Are Your Automated Workloads a Security Nightmare Waiting to Happen?
Automate Critical Workloads without Giving Away Admin Rights
Hackers don’t discriminate. If they can’t impersonate a user to commit their acts, they could impersonate a job. That batch job you run every night at 2 AM with Task Scheduler or Cron? That one that has a plaintext password in the source code? Someone could wreak havoc if they had access to run that job on their terms. Even worse, they could steal credentials from that job and use them to access other systems!
How do you get the efficiency of workload automation without creating new security loopholes?
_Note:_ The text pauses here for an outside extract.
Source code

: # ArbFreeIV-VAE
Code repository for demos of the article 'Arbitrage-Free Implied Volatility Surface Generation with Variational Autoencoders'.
Watch this recorded webinar, where our exerts show you how to lock down critical batch processes and ensure that they can’t be executed or modified by the wrong people. You’ll learn how to:
- Safely store the sensitive data (i.e. credentials, connection strings, and passwords) needed to execute jobs
- Give specific limited rights to the users who create, schedule, and monitor critical workloads.
- Leverage service accounts that grant access for specific tasks/processes. (Eliminate the need for the “super admin” role – a hacker’s dream!)
- Consolidate job definitions in a secure repository rather than leaving them scattered across various servers, many of which lack enterprise security.
Today, we’re going to bring up some of the most common security issues that could be lurking in your environment. We’ll talk about how common practices can cause problems for your business, and how you can address those security issues with an enterprise job scheduling solution like JAMS. If you have any questions, please go ahead and post those in the chat window that’s accessible through the panel on the right hand side of your screen. We will be monitoring those questions as we go and if we don’t get to your question right away, don’t worry. We will take some extra time at the end of our webinar to answer as many of those questions as we can. We do have a lot of folks in the call today, so we’re going to mute everyone except for our presenter. Let’s get started.
Workload automation security is our focus today, but it’s always good to know that here at Fortra we offer a suite of products, including the ones you see here. I like to say that with our product suite we really can solve any IT or security problem you might have. We are a global company with dedicated JAMS team offices in the United States, the United Kingdom in Australia that offer 24-7 JAMS support. Our support team has deployed JAMS to hundreds of customers worldwide, and you can see a small sample of our customers here.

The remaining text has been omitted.